*WORK TASK*
Extract every line of the material below and reproduce it faithfully.

*INPUT DATA*
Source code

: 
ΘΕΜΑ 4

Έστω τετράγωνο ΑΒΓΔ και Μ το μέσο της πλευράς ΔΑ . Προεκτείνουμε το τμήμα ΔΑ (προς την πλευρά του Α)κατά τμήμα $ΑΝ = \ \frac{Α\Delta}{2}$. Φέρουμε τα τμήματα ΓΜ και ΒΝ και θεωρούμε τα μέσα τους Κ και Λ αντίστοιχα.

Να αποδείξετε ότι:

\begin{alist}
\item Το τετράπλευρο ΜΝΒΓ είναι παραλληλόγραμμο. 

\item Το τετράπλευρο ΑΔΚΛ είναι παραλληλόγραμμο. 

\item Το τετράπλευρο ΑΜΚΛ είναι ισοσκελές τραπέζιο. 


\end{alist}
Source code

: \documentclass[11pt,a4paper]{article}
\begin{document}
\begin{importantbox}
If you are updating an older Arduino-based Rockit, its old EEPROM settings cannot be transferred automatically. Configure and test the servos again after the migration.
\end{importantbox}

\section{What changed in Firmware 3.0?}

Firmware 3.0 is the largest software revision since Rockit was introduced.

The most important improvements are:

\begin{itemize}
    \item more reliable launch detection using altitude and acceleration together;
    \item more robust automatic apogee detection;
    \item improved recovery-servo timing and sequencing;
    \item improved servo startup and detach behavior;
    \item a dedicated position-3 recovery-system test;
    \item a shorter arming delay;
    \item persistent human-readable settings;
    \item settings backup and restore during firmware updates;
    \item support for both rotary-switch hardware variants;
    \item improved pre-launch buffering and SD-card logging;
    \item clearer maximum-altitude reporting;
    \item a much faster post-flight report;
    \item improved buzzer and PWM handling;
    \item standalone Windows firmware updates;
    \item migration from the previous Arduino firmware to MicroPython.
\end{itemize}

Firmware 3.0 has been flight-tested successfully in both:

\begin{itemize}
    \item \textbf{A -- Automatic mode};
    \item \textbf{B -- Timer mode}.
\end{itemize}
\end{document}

*YOUR SOLUTION*
Source code

: 
ΘΕΜΑ 4

Έστω τετράγωνο ΑΒΓΔ και Μ το μέσο της πλευράς ΔΑ . Προεκτείνουμε το τμήμα ΔΑ (προς την πλευρά του Α)κατά τμήμα $ΑΝ = \ \frac{Α\Delta}{2}$. Φέρουμε τα τμήματα ΓΜ και ΒΝ και θεωρούμε τα μέσα τους Κ και Λ αντίστοιχα.

Να αποδείξετε ότι:

\begin{alist}
\item Το τετράπλευρο ΜΝΒΓ είναι παραλληλόγραμμο. 

\item Το τετράπλευρο ΑΔΚΛ είναι παραλληλόγραμμο. 

\item Το τετράπλευρο ΑΜΚΛ είναι ισοσκελές τραπέζιο. 


\end{alist}
Source code

: \documentclass[11pt,a4paper]{article}
\begin{document}
\begin{importantbox}
If you are updating an older Arduino-based Rockit, its old EEPROM settings cannot be transferred automatically. Configure and test the servos again after the migration.
\end{importantbox}

\section{What changed in Firmware 3.0?}

Firmware 3.0 is the largest software revision since Rockit was introduced.

The most important improvements are:

\begin{itemize}
    \item more reliable launch detection using altitude and acceleration together;
    \item more robust automatic apogee detection;
    \item improved recovery-servo timing and sequencing;
    \item improved servo startup and detach behavior;
    \item a dedicated position-3 recovery-system test;
    \item a shorter arming delay;
    \item persistent human-readable settings;
    \item settings backup and restore during firmware updates;
    \item support for both rotary-switch hardware variants;
    \item improved pre-launch buffering and SD-card logging;
    \item clearer maximum-altitude reporting;
    \item a much faster post-flight report;
    \item improved buzzer and PWM handling;
    \item standalone Windows firmware updates;
    \item migration from the previous Arduino firmware to MicroPython.
\end{itemize}

Firmware 3.0 has been flight-tested successfully in both:

\begin{itemize}
    \item \textbf{A -- Automatic mode};
    \item \textbf{B -- Timer mode}.
\end{itemize}
\end{document}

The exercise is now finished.